*REQUIRED ACTION*:
Your task is to reproduce, exactly and only, the lines running from the line containing "但是，当你获取布局信息的操作" to the end of the data below, both included.

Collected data
▬▬▬▬▬▬

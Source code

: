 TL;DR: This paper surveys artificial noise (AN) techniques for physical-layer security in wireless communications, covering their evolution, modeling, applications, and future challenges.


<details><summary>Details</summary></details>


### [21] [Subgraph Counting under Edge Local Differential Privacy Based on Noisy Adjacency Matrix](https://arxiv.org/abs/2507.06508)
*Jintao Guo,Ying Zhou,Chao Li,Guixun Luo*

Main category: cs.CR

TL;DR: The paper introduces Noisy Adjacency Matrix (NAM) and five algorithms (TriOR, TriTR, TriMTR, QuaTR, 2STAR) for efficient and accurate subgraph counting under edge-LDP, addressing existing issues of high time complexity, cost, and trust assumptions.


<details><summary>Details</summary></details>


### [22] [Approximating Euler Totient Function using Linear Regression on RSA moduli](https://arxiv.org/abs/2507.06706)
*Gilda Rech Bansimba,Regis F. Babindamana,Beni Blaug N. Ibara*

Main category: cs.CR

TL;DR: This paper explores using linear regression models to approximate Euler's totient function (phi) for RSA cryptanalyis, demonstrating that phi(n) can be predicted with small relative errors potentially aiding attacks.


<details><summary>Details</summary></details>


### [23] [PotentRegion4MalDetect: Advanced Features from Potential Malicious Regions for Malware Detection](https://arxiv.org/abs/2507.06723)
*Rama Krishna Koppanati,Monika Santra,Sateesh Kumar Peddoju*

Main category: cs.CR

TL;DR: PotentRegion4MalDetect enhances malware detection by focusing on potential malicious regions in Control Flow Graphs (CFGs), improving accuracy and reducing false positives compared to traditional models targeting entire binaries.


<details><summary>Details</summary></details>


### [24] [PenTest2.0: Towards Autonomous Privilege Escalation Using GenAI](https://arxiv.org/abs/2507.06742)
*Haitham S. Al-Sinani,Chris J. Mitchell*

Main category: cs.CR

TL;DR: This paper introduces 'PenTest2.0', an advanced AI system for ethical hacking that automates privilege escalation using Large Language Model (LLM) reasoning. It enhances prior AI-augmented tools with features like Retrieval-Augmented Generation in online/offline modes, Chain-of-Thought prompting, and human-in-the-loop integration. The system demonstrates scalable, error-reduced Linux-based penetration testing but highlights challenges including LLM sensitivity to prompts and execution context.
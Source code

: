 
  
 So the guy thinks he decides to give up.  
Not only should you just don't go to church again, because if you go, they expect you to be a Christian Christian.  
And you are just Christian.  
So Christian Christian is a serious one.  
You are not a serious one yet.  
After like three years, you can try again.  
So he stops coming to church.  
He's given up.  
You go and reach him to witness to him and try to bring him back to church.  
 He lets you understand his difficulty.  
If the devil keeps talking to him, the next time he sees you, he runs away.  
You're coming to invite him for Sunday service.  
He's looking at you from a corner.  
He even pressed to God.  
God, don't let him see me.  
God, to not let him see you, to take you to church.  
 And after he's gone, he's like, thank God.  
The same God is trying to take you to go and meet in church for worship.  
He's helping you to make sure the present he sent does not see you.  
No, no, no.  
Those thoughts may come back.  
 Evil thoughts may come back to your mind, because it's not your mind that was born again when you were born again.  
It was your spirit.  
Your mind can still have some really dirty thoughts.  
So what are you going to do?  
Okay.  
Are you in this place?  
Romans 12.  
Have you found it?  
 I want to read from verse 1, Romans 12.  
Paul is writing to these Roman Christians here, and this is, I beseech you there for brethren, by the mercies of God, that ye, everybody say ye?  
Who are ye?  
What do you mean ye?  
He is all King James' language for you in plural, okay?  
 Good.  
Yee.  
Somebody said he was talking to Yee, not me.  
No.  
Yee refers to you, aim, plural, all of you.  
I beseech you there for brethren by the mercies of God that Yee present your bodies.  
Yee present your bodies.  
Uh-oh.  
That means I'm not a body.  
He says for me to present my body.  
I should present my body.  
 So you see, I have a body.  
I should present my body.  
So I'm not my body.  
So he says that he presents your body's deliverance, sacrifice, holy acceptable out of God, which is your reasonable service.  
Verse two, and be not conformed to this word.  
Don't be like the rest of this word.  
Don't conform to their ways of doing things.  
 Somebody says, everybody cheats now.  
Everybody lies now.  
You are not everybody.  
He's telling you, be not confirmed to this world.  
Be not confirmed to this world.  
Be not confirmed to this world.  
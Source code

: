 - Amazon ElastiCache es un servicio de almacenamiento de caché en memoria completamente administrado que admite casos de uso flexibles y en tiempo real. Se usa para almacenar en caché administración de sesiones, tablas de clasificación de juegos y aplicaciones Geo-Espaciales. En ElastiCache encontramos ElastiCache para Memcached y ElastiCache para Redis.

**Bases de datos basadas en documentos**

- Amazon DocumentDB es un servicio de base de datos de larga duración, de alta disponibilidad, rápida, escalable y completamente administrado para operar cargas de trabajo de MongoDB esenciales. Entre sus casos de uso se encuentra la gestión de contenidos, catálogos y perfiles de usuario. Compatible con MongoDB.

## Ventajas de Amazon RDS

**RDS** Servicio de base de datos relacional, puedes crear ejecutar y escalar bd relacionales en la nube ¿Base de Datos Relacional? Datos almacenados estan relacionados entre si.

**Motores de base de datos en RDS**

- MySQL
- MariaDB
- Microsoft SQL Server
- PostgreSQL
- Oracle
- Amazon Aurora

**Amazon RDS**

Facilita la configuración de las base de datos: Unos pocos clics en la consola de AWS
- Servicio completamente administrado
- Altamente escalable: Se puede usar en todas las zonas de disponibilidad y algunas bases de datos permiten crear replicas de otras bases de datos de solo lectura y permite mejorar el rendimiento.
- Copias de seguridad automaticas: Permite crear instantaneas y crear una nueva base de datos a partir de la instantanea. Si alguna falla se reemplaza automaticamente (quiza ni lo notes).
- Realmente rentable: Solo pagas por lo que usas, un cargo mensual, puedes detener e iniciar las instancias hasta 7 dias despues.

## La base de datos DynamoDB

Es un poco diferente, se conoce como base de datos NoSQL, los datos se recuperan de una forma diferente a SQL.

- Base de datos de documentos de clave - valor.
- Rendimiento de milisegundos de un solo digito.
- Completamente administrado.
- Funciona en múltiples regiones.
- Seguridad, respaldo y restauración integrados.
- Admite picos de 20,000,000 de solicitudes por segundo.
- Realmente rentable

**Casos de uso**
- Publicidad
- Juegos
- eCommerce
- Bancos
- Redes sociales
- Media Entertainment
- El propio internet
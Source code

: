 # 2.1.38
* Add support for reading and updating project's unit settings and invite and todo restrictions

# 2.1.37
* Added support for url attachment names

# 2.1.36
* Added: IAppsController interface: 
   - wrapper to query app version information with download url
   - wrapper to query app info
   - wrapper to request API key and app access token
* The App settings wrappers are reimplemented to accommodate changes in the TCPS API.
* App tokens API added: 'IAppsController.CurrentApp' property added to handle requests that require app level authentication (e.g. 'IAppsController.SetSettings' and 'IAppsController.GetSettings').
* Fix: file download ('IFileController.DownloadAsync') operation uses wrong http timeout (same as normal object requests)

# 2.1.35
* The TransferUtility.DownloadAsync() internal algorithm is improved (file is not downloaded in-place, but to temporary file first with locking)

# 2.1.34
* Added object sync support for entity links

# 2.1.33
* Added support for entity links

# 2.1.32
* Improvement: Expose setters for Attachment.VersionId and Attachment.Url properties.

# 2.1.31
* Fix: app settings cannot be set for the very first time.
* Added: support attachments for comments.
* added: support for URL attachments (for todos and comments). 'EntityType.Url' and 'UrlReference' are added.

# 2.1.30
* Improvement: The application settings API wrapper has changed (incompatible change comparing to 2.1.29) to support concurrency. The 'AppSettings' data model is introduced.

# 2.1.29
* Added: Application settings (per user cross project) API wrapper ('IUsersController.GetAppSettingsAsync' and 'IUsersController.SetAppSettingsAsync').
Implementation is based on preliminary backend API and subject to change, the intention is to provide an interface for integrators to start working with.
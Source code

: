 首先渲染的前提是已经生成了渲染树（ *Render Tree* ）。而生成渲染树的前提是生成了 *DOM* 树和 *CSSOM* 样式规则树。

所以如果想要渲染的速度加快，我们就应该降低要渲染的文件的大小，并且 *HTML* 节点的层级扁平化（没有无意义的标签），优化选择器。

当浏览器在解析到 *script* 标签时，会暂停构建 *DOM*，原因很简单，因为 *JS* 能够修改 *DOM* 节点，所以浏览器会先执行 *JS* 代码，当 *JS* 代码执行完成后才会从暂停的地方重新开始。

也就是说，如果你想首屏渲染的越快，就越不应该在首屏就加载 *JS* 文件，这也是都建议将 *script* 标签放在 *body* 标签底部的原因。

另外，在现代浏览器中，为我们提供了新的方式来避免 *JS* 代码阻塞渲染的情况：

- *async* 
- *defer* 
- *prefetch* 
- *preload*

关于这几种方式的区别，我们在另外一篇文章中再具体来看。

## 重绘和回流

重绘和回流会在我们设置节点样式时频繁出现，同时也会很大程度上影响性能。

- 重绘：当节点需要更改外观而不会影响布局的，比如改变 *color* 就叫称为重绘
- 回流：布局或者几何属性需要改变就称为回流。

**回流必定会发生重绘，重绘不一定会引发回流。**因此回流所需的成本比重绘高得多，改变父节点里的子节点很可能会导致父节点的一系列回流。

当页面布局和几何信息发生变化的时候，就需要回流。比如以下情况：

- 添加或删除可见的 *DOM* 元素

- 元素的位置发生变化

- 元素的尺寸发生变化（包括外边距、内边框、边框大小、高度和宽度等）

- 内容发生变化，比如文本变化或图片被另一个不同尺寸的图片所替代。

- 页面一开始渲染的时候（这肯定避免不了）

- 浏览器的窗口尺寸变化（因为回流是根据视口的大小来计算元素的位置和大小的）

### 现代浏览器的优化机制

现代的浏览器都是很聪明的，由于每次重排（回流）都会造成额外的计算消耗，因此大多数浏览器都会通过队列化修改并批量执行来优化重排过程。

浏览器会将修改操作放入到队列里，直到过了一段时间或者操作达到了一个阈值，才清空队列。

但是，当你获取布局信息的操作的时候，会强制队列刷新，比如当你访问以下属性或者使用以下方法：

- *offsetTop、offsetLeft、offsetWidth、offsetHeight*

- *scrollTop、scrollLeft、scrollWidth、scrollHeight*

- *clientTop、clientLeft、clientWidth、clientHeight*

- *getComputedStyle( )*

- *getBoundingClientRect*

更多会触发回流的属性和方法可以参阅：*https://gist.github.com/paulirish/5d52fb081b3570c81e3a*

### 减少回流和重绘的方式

▬▬▬▬▬▬

*RESULT*:
但是，当你获取布局信息的操作的时候，会强制队列刷新，比如当你访问以下属性或者使用以下方法：

- *offsetTop、offsetLeft、offsetWidth、offsetHeight*

- *scrollTop、scrollLeft、scrollWidth、scrollHeight*

- *clientTop、clientLeft、clientWidth、clientHeight*

- *getComputedStyle( )*

- *getBoundingClientRect*

更多会触发回流的属性和方法可以参阅：*https://gist.github.com/paulirish/5d52fb081b3570c81e3a*

### 减少回流和重绘的方式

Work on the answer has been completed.